• _Instructions to follow_: In the entries below, find the line with "This is an example" and the line with "<p><b>activity_main.xml</b></p>". Print those two and everything between them exactly, and nothing else.

• _The data_:

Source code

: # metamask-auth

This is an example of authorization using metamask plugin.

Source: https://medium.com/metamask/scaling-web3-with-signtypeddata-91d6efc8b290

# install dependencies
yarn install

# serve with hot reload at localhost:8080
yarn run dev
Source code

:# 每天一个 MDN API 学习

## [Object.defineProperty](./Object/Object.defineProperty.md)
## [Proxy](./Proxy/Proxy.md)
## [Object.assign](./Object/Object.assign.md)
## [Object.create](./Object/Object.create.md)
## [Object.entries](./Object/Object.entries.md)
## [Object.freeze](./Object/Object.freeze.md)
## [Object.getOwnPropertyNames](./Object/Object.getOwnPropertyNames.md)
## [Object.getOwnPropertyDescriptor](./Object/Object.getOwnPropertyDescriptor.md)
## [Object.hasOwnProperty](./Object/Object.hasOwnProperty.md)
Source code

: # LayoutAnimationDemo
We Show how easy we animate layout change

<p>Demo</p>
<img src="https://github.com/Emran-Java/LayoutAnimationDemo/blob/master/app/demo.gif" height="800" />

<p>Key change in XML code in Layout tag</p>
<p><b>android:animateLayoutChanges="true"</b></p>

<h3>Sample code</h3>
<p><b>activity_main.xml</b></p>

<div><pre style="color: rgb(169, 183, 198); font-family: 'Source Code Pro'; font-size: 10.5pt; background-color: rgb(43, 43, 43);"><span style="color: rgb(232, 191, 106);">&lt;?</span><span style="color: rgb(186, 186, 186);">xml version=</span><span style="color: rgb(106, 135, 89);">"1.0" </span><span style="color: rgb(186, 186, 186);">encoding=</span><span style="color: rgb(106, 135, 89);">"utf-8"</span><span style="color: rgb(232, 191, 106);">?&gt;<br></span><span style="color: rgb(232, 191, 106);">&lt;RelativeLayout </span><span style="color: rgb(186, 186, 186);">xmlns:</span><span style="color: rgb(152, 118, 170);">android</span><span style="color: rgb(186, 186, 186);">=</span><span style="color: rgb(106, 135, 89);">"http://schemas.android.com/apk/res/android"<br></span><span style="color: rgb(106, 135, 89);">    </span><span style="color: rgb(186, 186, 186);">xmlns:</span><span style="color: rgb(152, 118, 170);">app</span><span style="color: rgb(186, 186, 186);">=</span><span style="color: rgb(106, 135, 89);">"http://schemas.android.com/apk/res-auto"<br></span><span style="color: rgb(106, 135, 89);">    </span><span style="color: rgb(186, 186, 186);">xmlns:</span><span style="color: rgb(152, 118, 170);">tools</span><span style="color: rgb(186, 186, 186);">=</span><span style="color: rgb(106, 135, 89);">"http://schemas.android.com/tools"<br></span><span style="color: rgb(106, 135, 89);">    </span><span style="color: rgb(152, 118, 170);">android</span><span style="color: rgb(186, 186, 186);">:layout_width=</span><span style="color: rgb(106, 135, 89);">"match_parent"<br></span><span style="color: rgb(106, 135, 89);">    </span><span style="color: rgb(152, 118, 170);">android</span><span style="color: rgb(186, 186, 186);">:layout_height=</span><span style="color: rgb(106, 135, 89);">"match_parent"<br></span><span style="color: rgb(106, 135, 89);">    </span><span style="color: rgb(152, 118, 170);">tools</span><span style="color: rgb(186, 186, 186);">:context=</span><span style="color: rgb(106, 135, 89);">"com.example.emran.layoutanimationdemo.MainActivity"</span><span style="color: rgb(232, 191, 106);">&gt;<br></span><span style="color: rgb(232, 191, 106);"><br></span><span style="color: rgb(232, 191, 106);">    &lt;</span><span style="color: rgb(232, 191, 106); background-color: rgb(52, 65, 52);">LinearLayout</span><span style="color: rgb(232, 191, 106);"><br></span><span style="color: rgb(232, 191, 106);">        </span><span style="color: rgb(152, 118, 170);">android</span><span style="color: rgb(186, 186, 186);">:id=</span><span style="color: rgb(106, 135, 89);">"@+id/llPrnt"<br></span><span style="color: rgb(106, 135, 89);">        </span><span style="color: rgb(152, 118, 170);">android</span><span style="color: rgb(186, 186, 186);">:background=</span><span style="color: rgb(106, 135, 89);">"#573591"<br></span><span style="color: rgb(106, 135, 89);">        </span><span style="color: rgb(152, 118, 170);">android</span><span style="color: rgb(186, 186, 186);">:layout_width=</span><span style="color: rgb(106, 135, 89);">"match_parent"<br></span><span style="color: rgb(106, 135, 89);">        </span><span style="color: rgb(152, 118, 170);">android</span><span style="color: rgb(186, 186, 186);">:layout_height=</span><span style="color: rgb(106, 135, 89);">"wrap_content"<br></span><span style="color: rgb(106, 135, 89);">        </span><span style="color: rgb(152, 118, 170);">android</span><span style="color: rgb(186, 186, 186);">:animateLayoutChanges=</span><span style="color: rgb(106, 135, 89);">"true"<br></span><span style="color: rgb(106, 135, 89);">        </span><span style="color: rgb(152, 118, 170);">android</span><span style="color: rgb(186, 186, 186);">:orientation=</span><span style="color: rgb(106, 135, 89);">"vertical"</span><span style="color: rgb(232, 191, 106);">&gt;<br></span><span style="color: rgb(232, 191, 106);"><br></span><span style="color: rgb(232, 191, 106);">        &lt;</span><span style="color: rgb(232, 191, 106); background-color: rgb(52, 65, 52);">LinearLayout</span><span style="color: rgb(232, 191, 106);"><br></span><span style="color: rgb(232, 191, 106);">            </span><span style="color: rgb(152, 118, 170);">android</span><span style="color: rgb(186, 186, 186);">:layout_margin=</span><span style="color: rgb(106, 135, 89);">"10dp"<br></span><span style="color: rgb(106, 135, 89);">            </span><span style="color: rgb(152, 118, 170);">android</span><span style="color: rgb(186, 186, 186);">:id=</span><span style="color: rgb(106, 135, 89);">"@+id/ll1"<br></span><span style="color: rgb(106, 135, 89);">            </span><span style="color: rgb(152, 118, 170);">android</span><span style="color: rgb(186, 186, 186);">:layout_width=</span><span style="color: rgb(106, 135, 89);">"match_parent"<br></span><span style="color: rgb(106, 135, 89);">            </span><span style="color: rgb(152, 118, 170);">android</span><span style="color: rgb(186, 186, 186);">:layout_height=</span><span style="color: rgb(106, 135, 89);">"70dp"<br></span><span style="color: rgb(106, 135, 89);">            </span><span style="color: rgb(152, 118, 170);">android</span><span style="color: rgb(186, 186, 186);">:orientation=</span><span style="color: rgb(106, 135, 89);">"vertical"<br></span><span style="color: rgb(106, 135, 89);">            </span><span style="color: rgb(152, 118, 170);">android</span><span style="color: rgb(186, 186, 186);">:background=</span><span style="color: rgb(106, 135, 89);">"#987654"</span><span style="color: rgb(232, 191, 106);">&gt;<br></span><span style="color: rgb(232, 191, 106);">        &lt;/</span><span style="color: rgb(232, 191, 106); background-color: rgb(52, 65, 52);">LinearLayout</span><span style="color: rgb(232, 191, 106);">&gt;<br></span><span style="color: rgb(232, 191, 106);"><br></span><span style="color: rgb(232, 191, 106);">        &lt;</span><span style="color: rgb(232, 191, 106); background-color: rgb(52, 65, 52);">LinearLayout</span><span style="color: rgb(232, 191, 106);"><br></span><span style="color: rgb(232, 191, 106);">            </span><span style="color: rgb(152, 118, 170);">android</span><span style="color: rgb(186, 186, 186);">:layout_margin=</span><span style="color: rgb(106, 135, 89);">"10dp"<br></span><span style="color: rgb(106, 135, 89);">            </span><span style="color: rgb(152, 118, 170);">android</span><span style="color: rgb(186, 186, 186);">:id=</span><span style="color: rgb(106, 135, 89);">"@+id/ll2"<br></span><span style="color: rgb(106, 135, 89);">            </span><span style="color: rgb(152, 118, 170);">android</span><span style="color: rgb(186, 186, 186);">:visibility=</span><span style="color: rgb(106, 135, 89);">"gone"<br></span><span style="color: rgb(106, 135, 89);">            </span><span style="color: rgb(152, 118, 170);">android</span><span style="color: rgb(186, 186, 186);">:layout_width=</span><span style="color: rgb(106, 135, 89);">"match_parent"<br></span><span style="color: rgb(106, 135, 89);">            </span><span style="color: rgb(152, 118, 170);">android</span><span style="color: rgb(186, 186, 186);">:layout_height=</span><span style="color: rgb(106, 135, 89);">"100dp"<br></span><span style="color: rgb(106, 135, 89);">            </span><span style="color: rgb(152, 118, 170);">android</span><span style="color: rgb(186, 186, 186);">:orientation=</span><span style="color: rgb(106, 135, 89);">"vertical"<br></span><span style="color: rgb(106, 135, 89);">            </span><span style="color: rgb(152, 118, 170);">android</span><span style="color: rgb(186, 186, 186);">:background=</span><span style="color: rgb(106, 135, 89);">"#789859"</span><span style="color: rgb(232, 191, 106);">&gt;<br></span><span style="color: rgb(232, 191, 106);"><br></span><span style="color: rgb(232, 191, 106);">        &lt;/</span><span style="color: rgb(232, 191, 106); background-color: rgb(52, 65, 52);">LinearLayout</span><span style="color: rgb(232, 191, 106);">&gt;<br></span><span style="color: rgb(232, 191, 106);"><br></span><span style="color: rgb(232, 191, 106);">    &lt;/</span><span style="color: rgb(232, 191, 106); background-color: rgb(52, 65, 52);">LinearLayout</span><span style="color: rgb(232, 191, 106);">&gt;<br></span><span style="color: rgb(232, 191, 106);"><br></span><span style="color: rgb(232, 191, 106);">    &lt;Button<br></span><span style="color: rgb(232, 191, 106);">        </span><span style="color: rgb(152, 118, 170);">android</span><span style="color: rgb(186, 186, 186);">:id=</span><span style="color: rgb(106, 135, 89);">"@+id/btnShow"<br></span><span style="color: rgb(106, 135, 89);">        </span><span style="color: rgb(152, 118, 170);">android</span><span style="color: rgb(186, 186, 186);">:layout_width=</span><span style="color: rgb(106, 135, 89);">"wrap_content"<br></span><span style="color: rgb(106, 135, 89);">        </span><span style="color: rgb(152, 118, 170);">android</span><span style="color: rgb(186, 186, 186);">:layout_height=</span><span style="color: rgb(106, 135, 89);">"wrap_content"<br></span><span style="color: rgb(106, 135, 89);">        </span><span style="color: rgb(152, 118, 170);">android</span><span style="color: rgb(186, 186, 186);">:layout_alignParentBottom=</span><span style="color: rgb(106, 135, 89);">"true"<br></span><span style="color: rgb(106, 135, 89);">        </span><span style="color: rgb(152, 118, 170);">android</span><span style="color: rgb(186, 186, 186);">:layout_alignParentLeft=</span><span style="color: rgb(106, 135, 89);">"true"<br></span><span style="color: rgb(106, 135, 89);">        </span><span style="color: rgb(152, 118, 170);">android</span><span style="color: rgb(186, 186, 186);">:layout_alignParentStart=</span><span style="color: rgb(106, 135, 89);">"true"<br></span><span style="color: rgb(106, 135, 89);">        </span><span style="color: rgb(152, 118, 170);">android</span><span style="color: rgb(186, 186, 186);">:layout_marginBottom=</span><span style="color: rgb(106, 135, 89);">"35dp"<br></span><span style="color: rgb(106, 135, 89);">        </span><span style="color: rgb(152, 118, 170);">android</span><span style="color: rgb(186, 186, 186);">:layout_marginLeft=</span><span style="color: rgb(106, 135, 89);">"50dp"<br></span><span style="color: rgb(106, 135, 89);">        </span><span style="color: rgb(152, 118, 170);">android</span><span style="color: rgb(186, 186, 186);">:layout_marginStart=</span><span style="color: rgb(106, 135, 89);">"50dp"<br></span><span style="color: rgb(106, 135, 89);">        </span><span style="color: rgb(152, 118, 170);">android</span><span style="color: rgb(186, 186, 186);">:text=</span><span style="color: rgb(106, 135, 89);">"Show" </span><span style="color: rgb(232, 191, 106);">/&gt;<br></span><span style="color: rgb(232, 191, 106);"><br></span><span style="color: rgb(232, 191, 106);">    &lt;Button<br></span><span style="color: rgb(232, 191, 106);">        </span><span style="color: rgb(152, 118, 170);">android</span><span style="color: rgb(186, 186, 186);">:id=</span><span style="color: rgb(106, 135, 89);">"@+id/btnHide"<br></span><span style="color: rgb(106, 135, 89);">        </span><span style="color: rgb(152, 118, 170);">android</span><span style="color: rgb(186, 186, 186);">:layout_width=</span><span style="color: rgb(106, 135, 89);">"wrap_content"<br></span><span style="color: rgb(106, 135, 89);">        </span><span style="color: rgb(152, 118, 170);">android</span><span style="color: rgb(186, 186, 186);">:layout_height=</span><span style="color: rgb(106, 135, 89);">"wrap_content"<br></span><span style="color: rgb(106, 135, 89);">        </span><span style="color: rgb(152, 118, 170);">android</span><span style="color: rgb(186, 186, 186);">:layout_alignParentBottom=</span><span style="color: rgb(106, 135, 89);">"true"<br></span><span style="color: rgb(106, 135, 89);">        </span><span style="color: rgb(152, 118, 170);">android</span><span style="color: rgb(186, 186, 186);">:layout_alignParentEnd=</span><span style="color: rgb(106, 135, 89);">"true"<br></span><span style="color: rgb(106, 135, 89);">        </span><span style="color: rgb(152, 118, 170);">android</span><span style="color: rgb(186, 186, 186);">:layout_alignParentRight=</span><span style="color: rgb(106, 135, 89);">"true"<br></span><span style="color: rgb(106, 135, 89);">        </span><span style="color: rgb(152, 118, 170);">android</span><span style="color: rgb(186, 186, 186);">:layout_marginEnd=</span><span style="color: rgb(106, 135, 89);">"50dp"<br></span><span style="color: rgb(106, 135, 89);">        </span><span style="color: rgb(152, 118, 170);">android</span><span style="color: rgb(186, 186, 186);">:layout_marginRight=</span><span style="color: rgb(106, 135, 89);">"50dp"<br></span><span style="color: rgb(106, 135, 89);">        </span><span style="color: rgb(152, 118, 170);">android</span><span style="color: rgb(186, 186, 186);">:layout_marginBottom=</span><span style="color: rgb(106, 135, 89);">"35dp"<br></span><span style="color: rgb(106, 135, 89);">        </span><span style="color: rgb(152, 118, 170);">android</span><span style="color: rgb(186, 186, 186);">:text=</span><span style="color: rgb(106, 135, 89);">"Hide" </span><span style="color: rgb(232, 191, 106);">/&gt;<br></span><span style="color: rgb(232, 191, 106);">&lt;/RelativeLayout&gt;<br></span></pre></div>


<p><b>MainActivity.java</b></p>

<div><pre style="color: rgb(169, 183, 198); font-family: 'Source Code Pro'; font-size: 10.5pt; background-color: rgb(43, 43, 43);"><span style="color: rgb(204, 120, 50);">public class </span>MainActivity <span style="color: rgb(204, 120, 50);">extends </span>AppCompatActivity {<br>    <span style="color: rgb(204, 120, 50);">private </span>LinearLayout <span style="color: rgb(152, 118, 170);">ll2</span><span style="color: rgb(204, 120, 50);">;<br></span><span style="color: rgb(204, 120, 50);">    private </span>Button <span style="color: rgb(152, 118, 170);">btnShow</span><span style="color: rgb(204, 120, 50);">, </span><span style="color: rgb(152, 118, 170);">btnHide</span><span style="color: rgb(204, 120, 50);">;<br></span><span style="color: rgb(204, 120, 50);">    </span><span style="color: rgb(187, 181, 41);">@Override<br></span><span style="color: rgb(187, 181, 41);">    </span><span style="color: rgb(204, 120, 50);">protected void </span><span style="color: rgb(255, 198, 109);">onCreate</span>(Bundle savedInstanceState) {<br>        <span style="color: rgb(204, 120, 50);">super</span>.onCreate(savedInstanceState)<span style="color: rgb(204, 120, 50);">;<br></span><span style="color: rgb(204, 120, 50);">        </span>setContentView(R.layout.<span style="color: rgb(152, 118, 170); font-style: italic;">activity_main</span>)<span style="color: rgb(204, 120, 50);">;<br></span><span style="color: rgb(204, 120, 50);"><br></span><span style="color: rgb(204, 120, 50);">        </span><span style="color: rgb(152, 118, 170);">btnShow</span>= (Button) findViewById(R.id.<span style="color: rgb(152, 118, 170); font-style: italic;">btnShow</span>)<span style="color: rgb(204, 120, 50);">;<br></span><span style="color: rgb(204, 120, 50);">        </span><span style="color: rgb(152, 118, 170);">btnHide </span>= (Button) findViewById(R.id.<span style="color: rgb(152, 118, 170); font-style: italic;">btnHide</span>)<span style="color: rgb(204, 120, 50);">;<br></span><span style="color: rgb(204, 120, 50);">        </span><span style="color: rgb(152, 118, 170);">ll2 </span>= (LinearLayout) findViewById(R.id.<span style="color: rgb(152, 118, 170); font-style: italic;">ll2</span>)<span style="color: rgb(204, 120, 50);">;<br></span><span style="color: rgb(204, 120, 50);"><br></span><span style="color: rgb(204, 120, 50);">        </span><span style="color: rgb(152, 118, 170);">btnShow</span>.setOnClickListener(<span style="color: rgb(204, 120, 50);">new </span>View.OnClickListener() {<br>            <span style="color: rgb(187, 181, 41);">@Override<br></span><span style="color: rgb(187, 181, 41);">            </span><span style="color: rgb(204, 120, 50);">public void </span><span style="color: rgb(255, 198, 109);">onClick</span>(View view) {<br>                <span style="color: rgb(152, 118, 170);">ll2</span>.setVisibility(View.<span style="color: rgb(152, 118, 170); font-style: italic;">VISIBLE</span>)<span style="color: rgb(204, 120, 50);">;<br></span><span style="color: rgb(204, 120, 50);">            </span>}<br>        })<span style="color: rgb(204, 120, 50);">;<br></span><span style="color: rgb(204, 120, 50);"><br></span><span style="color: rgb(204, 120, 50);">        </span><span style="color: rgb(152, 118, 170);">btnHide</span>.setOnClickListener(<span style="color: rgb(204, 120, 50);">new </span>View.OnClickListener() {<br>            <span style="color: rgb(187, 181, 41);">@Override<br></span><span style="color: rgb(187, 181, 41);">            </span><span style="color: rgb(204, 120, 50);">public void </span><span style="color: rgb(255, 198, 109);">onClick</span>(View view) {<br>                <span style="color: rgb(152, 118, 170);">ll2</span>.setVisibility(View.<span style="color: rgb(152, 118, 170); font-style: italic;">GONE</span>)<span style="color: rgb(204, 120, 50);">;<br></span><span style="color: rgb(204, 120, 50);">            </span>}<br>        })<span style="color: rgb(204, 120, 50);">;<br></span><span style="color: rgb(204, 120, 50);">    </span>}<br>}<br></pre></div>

• _Result of this task_:
This is an example of authorization using metamask plugin.

Source: https://medium.com/metamask/scaling-web3-with-signtypeddata-91d6efc8b290

# install dependencies
yarn install

# serve with hot reload at localhost:8080
yarn run dev
Source code

:# 每天一个 MDN API 学习

## [Object.defineProperty](./Object/Object.defineProperty.md)
## [Proxy](./Proxy/Proxy.md)
## [Object.assign](./Object/Object.assign.md)
## [Object.create](./Object/Object.create.md)
## [Object.entries](./Object/Object.entries.md)
## [Object.freeze](./Object/Object.freeze.md)
## [Object.getOwnPropertyNames](./Object/Object.getOwnPropertyNames.md)
## [Object.getOwnPropertyDescriptor](./Object/Object.getOwnPropertyDescriptor.md)
## [Object.hasOwnProperty](./Object/Object.hasOwnProperty.md)
Source code

: # LayoutAnimationDemo
We Show how easy we animate layout change

<p>Demo</p>
<img src="https://github.com/Emran-Java/LayoutAnimationDemo/blob/master/app/demo.gif" height="800" />

<p>Key change in XML code in Layout tag</p>
<p><b>android:animateLayoutChanges="true"</b></p>

<h3>Sample code</h3>
<p><b>activity_main.xml</b></p>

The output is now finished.